Sartre comienza su vida como espera terminarla, rodeado de libros, preparándose muy precozmente a tratar el profesorado como un sacerdocio y la literatura como una pasión, como la fuente de los más altos deleites lícitos, a la cual se aproxima aun antes de haber aprendido a leer y en la que se demora porque así apacigua su necesidad de orden, de permanencia, de rigor. Los libros le garantizan el eterno retomo de los hombres y de los acontecimientos, la inmutable aparición y desaparición de las criaturas y de los hechos, la repetición de la historia una y otra vez hasta perder ese aire azaroso con que la sorprendemos la vez primera en que se nos presenta y revestirse de necesidad, de forzosidad, de destino. Lo libros poseen todos los atributos de los que Sartre está desprovisto. Tienen la inercia, la profundidad, la impenetrabilidad de las cosas en tanto que él es la ligereza, la transparencia inasible. En la biblioteca busca adquirir, por simpatía, por contagio, las virtudes que le faltan, asimilando la materia de los objetos en los que esas virtudes se ostentan, es decir leyendo; creando objetos semejantes a los que colman sus carencias, es decir, escribiendo.
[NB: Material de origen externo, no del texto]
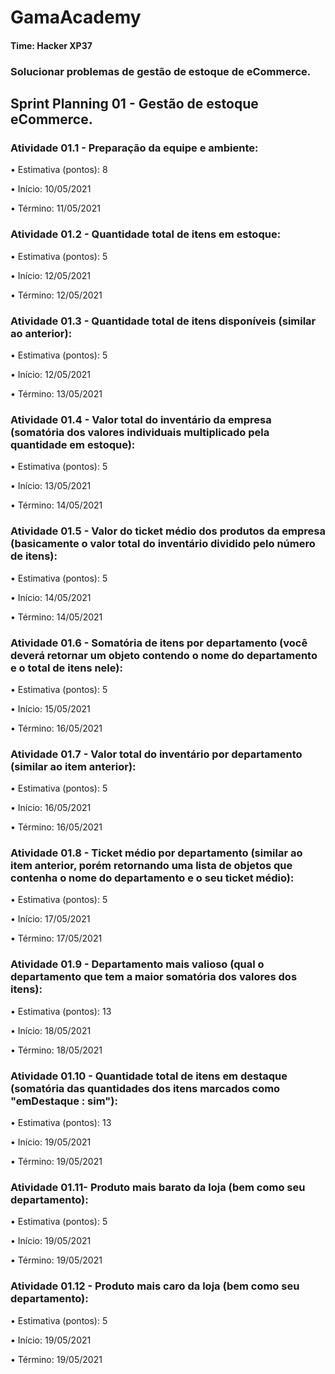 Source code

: # GamaAcademy

#### Time: Hacker XP37

### Solucionar problemas de gestão de estoque de eCommerce.

## Sprint Planning 01 - Gestão de estoque eCommerce.

### Atividade  01.1 - Preparação da equipe e ambiente:

• Estimativa (pontos): 8

• Início: 10/05/2021

• Término: 11/05/2021


### Atividade  01.2 - Quantidade total de itens em estoque:

• Estimativa (pontos): 5

• Início: 12/05/2021

• Término: 12/05/2021


### Atividade  01.3 - Quantidade total de itens disponíveis (similar ao anterior):

• Estimativa (pontos): 5

• Início: 12/05/2021

• Término: 13/05/2021


### Atividade  01.4 - Valor total do inventário da empresa (somatória dos valores individuais multiplicado pela quantidade em estoque):

• Estimativa (pontos): 5

• Início: 13/05/2021

• Término: 14/05/2021


### Atividade  01.5 - Valor do ticket médio dos produtos da empresa (basicamente o valor total do inventário dividido pelo número de itens):

• Estimativa (pontos): 5

• Início: 14/05/2021

• Término: 14/05/2021


### Atividade  01.6 - Somatória de itens por departamento (você deverá retornar um objeto contendo o nome do departamento e o total de itens nele):

• Estimativa (pontos): 5

• Início: 15/05/2021

• Término: 16/05/2021


### Atividade  01.7 - Valor total do inventário por departamento (similar ao item anterior):

• Estimativa (pontos): 5

• Início: 16/05/2021

• Término: 16/05/2021


### Atividade  01.8 - Ticket médio por departamento (similar ao item anterior, porém retornando uma lista de objetos que contenha o nome do departamento e o seu ticket médio):

• Estimativa (pontos): 5

• Início: 17/05/2021

• Término: 17/05/2021


### Atividade  01.9 - Departamento mais valioso (qual o departamento que tem a maior somatória dos valores dos itens):

• Estimativa (pontos): 13

• Início: 18/05/2021

• Término: 18/05/2021


### Atividade  01.10 - Quantidade total de itens em destaque (somatória das quantidades dos itens marcados como "emDestaque : sim"):

• Estimativa (pontos): 13

• Início: 19/05/2021

• Término: 19/05/2021


### Atividade  01.11- Produto mais barato da loja (bem como seu departamento):

• Estimativa (pontos): 5

• Início: 19/05/2021

• Término: 19/05/2021


### Atividade  01.12 - Produto mais caro da loja (bem como seu departamento):

• Estimativa (pontos): 5

• Início: 19/05/2021

• Término: 19/05/2021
Sartre ha elegido, como afirma que hay que elegir, en situación. Si su familia hubiese sido ignorante y creyente, la lectura y la escritura no habrían constituido una alternativa válida, sino que se habría orientado hacia la mística que conviene a los niños supernumerarios y a las personas desplazadas; pero los Schweitzer eran cuando no ateos, sí librepensadores y se colocaban en una actitud crítica ante las prácticas religiosas. Le cerraron, pues, la iglesia pero le abrieron de par en par la biblioteca. Ahí se rendía culto a los clásicos, a los románticos y con excepción de Anatole France y de Courteline, se condenaba en bloque a los contemporáneos.

¿Por qué? No porque su obra aguardase todavía el juicio de la posteridad, sino porque su vida estorbaba para atribuir al Espíritu Santo los trabajos del hombre. Eran preferidos y exaltados los autores anónimos, los que tenían la modestia de ocultarse o aquellos cuya identidad no estaba bien establecida, como en el caso de Homero o de Shakespeare, pero cuando faltaba la modestia, había que recurrir al expediente de la muerte, que borra los rasgos individuales o que, por lo menos, los difumina y los confunde y, sin embargo, en la familia de Sartre se piensa en la literatura como en una forma de vida, cuya ejemplaridad es fundamentalmente moral. Se escribe para instruir al pueblo, para defenderlo de sí mismo y de sus enemigos, para consolar a los tristes, para iluminar a los tenebrosos, para fortalecer a los débiles, para corregir a los equivocados. Se escribe, en suma, para defender a las buenas causas y, de paso, se van poniendo los cimientos de la propia estatua, sedente, como si la nobleza fuera un peso que no puede soportarse de pie, empuñando la pluma con la que se ha señalado a la humanidad el rumbo de los astros, pero antes de que el molde de la estatua cuaje, aún hay tiempo para añadirle otros ingredientes propios del héroe: la adversidad, la incomprensión, el aislamiento.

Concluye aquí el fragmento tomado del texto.